Professor Artis describes himself as ‘a child of the space age’ and has been building rockets for 60 years. And it is this passion and in-depth knowledge that particularly impressed the HAW Hamburg students. Finn Frerks adds: ‘I really liked Professor Artis' lecture style. He created an interesting and relaxed learning atmosphere in which he imparted his knowledge almost casually.’ They also loved the stories he told and the regular jokes that he cracked – something they don’t generally experience in a German lecture.

All agree that the course was really interesting and that they would recommend it to anyone interested in broadening their knowledge of aerospace and getting an insight into rocket design.  And for Fynn Thilker it was more than that: ‘Not only was it a very interesting topic, but it also shows how international universities teach. So, it is not just about increasing academic knowledge, but also a lesson in new intercultural experiences.’

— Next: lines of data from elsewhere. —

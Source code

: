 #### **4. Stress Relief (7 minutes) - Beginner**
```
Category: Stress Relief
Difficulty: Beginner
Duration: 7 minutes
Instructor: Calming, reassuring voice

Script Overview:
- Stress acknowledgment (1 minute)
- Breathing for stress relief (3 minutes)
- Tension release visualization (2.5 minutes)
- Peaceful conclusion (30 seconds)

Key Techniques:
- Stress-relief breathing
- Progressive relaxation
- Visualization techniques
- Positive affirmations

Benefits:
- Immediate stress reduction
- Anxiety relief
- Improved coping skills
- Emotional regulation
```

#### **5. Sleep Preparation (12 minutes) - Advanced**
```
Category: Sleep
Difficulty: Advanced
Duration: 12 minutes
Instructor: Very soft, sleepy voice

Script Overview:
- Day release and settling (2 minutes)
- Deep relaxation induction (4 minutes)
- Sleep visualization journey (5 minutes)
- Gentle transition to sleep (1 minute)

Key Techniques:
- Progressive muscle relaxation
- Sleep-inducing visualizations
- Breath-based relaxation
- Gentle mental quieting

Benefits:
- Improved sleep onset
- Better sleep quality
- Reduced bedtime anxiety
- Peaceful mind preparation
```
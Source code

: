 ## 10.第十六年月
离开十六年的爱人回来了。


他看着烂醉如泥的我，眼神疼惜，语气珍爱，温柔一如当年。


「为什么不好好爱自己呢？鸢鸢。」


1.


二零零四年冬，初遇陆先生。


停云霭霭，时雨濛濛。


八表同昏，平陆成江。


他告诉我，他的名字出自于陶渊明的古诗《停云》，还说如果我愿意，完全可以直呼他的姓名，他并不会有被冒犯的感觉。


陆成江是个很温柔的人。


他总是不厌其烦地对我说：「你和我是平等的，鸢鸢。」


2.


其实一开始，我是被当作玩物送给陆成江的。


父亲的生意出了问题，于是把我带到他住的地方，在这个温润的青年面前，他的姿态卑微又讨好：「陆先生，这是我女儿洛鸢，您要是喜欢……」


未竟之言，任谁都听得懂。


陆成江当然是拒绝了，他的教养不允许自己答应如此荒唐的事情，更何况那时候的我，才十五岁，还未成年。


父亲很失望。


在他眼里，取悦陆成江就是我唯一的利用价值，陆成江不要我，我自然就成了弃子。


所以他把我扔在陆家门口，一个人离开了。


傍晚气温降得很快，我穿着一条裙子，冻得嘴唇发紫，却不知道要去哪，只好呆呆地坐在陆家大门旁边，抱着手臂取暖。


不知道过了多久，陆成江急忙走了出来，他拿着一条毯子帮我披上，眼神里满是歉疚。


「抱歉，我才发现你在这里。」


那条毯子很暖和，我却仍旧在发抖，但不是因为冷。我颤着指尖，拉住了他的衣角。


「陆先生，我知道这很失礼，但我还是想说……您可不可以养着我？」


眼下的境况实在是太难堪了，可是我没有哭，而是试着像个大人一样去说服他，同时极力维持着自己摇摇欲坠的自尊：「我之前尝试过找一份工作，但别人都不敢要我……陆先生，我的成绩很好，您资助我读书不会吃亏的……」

For Professor Artis it was also a first to teach at a foreign university and he was very happy with the Hamburg students: ‘Teaching this short course has been a remarkable experience for a variety of reasons. Principal among them was the students’ interest in the design of space launch vehicles and their eagerness to be assigned homework problems which would allow them to explore the trades inherent in the design process. When students are eager to learn, teaching is fun. I will always look back at this time we spent together as a wonderful experience.’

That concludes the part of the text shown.